Uno studio del Centro Mente Cerello dell'Unità di Trento rivela come il cervello, nelle persone sorde dalla nascita, sia in grado di riorganizzare le aree deputate alla percezione

Nelle persone sorde dalla nascita il cervello si "riorganizza": aree deputate alla percezione della voce umana vengono utilizzate per il riconoscimento dei volti. Lo studio è stato condotto dal CIMeC, il Centro di ricerca dell'Università di Trento, ed i risultati sono stati recentemente pubblicati sulla rivista scientifica PNAS. Voce e volto sarebbero quindi percepiti attraverso meccanismi comuni, e nel caso di un deficit uditivo l'uno sostituirebbe l'altra. Un risultato che dimostra ulteriormente la plasticità del cervello umano, ovvero la capacità di riorganizzare le aree cerebrali deputate alle varie  funnzioni cognitive. 

«Se da una parte gli studi neuroscientifici hanno evidenziato la straordinaria abilità del cervello umano di adattarsi alle esperienze nel corso della vita, dall’altra rimaneva da chiarire quanto tale abilità avvenisse entro i limiti definiti dall’informazione genetica - commenta Olivier Collignon, responsabile del progetto, membro del CIMeC e professore presso la Université Catholique de Louvain (Belgio) - Quello che accade nelle persone sorde è una delle dimostrazioni più evidenti che questa plasticità del cervello può essere vincolata da specializzazioni determinate geneticamente, in accordo con quanto è stato dimostrato anche nelle persone cieche».

Finora questa plasticità era però ritenuta un ostacolo per il recupero dell'udito poichè si pensava che le aree uditive, una volta adattate alla percezione visiva, non sarebberp più potute tornare alla funzione primaria. «Nella pratica riabilitativa e clinica – chiarisce Francesco Pavani, sempre del CiMeC, coautore dello studio – ciò si è tradotto nella raccomandazione di potenziare il canale uditivo (la voce) e mascherare quello visivo (i movimenti delle labbra e le espressioni facciali) durante la riabilitazione delle persone con impianto cocleare.
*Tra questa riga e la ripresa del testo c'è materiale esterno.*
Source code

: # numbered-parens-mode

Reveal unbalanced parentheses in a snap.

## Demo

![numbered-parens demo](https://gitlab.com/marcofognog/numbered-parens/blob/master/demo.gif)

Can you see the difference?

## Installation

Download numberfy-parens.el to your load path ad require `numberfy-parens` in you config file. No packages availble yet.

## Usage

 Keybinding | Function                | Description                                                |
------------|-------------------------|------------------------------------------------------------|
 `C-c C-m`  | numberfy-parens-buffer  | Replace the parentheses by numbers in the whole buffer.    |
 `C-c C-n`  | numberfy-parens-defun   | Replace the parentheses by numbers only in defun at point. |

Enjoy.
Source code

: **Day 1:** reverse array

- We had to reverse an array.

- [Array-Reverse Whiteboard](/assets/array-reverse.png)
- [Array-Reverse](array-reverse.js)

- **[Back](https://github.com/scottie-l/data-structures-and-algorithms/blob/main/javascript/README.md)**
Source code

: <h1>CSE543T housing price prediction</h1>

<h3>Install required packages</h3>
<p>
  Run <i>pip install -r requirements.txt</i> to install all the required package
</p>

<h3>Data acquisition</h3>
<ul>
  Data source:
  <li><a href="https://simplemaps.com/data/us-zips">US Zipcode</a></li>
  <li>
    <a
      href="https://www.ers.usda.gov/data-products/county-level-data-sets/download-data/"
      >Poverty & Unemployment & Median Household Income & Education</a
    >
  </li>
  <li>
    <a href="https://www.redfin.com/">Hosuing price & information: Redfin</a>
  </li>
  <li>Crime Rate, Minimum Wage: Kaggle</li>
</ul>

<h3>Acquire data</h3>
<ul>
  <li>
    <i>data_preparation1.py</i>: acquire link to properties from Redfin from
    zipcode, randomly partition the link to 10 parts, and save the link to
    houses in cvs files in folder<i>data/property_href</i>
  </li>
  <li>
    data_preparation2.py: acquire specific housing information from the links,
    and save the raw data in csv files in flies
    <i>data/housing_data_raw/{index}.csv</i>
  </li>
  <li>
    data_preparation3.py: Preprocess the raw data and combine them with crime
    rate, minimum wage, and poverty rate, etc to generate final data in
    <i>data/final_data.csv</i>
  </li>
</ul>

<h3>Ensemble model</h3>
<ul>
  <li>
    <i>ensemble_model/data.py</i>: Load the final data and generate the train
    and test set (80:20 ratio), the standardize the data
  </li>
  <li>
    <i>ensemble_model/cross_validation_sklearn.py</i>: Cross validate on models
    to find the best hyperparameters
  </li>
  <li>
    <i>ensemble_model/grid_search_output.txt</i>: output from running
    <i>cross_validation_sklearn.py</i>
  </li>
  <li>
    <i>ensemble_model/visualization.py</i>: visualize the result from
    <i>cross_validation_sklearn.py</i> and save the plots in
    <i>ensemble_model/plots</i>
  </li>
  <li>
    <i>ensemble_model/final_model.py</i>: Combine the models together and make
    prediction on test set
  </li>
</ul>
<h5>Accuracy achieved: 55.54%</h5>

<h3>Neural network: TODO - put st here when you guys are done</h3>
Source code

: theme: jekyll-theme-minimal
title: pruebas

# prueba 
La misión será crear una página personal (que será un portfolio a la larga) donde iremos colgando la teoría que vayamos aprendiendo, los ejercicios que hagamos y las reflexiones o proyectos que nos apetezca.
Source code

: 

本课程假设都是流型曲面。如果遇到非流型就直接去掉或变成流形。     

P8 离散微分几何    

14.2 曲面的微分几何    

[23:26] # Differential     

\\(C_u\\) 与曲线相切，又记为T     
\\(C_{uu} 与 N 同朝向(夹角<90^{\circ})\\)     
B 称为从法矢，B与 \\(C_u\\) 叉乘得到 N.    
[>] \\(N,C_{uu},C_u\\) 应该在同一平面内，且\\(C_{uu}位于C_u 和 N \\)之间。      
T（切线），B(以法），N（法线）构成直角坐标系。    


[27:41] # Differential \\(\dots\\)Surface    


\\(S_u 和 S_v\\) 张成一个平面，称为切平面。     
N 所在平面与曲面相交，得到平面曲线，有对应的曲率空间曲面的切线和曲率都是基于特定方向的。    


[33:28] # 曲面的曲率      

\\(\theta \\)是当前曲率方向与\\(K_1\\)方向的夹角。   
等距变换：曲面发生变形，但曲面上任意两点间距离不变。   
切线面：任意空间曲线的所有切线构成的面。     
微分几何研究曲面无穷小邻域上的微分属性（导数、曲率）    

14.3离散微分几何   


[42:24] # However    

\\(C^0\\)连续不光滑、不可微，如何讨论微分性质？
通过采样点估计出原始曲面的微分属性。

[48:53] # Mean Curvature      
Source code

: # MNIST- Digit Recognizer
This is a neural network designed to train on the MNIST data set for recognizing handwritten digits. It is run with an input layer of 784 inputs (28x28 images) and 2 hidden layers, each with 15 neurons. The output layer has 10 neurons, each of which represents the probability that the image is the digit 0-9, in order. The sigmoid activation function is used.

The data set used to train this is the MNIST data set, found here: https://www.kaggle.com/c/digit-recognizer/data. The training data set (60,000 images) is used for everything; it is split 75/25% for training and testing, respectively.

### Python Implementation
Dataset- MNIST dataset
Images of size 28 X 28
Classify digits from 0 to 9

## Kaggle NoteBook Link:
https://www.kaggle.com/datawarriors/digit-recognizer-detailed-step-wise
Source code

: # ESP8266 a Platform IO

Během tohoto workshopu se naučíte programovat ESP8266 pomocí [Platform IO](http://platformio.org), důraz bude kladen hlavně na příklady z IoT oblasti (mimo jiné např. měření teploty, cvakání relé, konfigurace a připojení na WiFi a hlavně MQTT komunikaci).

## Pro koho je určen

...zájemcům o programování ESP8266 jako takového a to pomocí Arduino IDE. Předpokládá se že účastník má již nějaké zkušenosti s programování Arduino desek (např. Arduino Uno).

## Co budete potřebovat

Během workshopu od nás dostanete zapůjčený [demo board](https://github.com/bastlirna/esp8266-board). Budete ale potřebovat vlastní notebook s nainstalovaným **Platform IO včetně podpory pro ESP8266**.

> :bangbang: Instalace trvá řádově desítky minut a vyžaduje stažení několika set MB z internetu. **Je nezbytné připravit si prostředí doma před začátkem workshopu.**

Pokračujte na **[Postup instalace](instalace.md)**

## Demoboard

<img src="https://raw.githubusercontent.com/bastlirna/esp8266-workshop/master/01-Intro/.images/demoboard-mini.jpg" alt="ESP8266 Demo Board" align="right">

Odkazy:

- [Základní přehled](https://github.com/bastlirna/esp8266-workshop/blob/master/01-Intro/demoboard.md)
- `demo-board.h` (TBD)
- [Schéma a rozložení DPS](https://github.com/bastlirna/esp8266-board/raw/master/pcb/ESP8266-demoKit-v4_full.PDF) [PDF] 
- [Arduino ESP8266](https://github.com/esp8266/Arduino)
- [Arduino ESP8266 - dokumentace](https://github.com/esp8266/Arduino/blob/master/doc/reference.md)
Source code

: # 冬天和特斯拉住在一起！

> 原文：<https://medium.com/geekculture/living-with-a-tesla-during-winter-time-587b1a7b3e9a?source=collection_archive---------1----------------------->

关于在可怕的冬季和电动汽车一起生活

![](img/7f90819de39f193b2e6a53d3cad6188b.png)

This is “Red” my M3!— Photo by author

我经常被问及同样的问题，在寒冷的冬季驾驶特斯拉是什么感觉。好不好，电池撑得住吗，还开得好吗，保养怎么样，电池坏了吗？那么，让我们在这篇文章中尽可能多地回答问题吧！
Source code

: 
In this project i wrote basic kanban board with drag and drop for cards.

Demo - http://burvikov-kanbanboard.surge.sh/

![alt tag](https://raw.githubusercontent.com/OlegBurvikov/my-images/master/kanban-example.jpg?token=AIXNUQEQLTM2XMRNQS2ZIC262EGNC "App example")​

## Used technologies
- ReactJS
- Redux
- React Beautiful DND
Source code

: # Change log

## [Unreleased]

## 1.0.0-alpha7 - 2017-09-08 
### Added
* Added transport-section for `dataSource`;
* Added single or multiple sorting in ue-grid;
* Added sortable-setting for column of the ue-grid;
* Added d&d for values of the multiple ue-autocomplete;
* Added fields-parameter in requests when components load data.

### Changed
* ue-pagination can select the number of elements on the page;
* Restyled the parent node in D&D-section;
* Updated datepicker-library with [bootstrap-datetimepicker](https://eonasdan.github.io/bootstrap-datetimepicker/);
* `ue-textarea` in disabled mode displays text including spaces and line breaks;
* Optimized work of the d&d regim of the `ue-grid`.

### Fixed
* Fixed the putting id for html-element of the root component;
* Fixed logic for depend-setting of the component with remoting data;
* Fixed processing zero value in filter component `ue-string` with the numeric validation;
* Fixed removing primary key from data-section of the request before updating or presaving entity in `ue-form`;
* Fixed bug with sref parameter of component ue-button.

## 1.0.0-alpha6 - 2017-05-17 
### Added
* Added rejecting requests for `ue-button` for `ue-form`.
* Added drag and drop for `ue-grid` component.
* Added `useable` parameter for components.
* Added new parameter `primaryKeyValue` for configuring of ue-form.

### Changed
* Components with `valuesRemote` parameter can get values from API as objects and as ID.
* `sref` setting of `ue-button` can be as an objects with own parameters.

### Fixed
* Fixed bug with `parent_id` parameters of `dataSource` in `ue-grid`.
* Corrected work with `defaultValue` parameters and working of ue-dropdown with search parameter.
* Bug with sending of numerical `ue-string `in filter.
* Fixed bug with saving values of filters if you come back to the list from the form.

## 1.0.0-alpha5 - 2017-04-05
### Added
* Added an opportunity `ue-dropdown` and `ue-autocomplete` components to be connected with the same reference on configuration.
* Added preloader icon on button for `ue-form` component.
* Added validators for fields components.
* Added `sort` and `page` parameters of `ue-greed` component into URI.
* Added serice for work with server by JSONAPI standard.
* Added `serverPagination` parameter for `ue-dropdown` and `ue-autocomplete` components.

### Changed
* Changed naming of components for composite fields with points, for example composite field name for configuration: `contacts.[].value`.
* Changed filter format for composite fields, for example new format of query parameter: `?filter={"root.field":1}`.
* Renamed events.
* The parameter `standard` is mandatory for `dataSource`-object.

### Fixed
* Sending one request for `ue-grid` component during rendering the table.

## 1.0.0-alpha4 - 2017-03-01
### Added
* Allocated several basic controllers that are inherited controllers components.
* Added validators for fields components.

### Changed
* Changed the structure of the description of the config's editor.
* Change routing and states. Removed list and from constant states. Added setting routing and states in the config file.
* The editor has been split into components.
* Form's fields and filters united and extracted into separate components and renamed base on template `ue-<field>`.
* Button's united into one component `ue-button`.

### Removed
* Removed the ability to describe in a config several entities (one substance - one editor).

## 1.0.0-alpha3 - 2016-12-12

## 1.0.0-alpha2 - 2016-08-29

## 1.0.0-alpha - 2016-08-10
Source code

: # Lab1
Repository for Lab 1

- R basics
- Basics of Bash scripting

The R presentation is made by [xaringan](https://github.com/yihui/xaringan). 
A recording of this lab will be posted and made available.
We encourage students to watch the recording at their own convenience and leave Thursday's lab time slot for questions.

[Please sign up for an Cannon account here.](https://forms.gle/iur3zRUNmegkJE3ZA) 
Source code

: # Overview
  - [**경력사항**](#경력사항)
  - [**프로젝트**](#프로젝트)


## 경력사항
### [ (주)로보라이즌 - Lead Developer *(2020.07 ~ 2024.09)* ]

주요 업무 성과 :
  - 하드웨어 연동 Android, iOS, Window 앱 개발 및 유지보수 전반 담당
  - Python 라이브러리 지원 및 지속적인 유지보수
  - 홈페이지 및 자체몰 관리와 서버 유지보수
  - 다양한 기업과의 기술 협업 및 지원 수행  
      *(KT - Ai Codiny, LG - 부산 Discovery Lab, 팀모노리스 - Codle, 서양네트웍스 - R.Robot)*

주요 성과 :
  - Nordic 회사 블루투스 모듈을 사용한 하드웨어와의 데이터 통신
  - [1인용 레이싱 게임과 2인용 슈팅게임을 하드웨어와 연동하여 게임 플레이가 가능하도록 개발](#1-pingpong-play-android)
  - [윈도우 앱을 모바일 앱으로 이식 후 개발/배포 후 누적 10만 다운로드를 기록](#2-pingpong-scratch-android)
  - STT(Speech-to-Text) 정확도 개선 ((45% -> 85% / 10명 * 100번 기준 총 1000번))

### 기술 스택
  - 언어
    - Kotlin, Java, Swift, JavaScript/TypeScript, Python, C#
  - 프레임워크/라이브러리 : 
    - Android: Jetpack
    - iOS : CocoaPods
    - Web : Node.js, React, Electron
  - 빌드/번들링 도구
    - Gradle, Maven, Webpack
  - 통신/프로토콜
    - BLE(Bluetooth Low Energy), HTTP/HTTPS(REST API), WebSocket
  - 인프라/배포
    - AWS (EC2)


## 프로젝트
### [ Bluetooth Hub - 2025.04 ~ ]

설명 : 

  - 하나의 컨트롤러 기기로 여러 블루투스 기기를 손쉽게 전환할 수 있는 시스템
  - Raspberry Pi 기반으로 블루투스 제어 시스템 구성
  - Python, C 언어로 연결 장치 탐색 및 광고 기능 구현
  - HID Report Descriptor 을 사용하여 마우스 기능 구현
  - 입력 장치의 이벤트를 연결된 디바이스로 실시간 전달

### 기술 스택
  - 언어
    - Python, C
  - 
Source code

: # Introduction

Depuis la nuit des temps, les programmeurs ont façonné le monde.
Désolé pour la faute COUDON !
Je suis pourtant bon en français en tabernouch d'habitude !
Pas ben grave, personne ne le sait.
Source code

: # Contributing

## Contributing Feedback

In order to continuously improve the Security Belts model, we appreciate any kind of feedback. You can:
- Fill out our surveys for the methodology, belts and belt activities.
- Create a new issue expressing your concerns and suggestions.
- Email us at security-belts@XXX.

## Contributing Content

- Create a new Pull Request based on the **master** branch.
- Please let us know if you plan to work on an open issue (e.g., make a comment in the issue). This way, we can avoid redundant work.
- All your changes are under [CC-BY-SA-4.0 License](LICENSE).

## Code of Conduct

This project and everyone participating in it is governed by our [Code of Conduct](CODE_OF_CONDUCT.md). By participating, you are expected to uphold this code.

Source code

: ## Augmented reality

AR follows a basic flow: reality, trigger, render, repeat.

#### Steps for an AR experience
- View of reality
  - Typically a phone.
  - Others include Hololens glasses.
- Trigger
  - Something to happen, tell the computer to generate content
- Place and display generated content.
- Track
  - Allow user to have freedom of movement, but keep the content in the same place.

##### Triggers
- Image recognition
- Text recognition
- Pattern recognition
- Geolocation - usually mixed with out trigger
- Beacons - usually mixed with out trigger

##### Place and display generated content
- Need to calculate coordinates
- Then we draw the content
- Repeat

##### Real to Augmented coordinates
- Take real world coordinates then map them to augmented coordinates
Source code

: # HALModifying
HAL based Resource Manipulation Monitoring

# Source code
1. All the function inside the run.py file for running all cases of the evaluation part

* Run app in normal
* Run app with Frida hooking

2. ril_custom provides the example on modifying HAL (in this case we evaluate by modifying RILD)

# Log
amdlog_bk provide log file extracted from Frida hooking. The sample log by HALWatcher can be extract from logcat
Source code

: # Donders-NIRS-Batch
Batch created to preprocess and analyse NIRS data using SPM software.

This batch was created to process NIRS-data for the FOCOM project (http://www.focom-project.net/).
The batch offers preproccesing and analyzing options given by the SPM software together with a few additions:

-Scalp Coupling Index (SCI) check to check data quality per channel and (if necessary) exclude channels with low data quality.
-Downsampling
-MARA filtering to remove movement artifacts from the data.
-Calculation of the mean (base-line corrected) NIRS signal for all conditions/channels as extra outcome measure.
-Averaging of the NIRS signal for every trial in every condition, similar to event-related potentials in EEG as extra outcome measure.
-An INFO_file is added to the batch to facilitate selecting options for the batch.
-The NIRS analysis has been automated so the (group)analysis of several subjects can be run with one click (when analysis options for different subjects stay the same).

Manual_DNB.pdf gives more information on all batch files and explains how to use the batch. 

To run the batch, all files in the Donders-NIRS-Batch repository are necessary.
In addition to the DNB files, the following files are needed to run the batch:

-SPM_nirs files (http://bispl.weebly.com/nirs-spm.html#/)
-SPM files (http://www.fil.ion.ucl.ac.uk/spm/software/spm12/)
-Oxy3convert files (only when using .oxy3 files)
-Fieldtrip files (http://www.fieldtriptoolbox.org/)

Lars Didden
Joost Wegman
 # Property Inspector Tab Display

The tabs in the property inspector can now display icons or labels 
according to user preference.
I risultati del nostro studio introducono in qualche modo una sfida a questa raccomandazione. Sottolineano invece che questi canali sensoriali, che sono fortemente integrati già nelle fasi precoci dello sviluppo cerebrale, potrebbero invece essere sfruttati durante le pratiche riabilitative per potenziare l’analisi del linguaggio orale tramite informazioni visive».